Rheumatoid arthritis is a chronic health condition characterised by the inflammation of the joints and adjacent joint tissues. At times, inflammation is manifested in other parts of the body, such as the eyes and lungs. Since several organs are affected, it is often considered to be a systemic disease. As per statistics, it is estimated that about one percent of the world's population suffers from rheumatoid arthritis. It is also observed that women are at a higher risk of developing this condition as compared to men.
The exact cause of rheumatoid arthritis is not known. Medical researchers are of the opinion that it results from the autoimmune responses of the body. Under such conditions, the immune system secretes substances that attack the body's own tissues and organs, resulting in inflammation. In addition, both genetic and environmental factors also trigger rheumatoid arthritis. Major symptoms include joint pain, joint swelling, increased fatigue, fever, and weight loss. Treatment involves medications, surgical procedures, and lifestyle modifications.
Methotrexate Therapy: Effective for Rheumatoid Arthritis
Disease-modifying anti-rheumatic drugs (DMARDs) are commonly prescribed for the treatment of rheumatoid arthritis. They are a group of drugs formulated to minimise the damage of the joints and organs. One of the effective DMARDs is methotrexate. Studies have revealed that methotrexate taken in combination with other cytotoxic drugs may be more effective as a treatment option.
Methotrexate affects the activity of certain enzymes (for example, dihydrofolate reductase) responsible for immune responses. Hence, this drug slows down the disease progression by acting indirectly on the immune system. Methotrexate also minimises the damage caused the chances of low mobility and long-term disability can be reduced by administration of the drug in proper doses. It also helps in managing joint pain and swelling, which are the commonly manifested symptoms.
Methotrexate is available in the form of pills (2.5 mg) or injections. The dosage may vary based on the severity of the disease and health condition of the affected individual. Very often, the beginning dose is 7.5-10 mg for adults. Unlike other medications, methotrexate is taken only once a week. It is a slow acting drug improvement may be observed after 2 months. At times, the orthopaedic may extend the therapy to six months or even 12 months, depending upon the patient's condition.

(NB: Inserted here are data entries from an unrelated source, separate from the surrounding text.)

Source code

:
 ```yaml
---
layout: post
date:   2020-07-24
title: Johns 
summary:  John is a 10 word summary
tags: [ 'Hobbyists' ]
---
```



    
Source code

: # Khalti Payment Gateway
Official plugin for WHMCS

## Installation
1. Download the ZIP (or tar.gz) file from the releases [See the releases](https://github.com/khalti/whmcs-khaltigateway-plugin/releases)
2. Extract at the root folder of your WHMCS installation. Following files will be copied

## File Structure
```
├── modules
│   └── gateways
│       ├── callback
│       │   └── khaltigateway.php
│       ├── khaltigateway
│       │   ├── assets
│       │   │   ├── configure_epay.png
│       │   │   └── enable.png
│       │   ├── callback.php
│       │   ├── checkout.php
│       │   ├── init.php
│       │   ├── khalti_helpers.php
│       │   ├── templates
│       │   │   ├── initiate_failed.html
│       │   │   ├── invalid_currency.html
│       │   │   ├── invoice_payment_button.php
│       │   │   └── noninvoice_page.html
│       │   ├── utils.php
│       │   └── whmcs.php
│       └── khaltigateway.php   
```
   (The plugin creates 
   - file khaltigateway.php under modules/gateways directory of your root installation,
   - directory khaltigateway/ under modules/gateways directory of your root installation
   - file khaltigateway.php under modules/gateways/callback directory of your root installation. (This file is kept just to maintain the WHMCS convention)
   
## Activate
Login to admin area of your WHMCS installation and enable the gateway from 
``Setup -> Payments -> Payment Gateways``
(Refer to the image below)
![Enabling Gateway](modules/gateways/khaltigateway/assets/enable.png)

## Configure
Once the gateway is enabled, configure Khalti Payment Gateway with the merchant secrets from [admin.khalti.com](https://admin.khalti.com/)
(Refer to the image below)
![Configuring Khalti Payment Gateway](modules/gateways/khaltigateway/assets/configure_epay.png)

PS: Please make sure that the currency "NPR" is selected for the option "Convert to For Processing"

Very often, orthopaedic recommends other fast acting medications, so as to manage the painful symptoms effectively. The patient should disclose if he is currently taking any medication. Chemically, methotrexate is a folic acid antagonist. Hence, folic acid supplements should be taken along with this drug. These supplements are also effective in combating the side effects of methotrexate therapy.
Methotrexate, similar to other potential drugs, is associated with certain side effects, especially when administered without a proper prescription. Notable side effects are skin disorder, nausea, vomiting, difficulty in breathing, cough, and hair loss. A severe adverse effect is damage to the liver tissues. Considering this, the orthopaedic may routinely examine the liver functioning during the course of treatment.
The risk for abnormal liver functioning is high among people who drink alcohol while undergoing methotrexate therapy. Overall, it is more effective if the treatment is started in the early stages. Though there may be certain side-effects of the drug, the benefits outweigh them, especially for those who do not respond to other treatment options.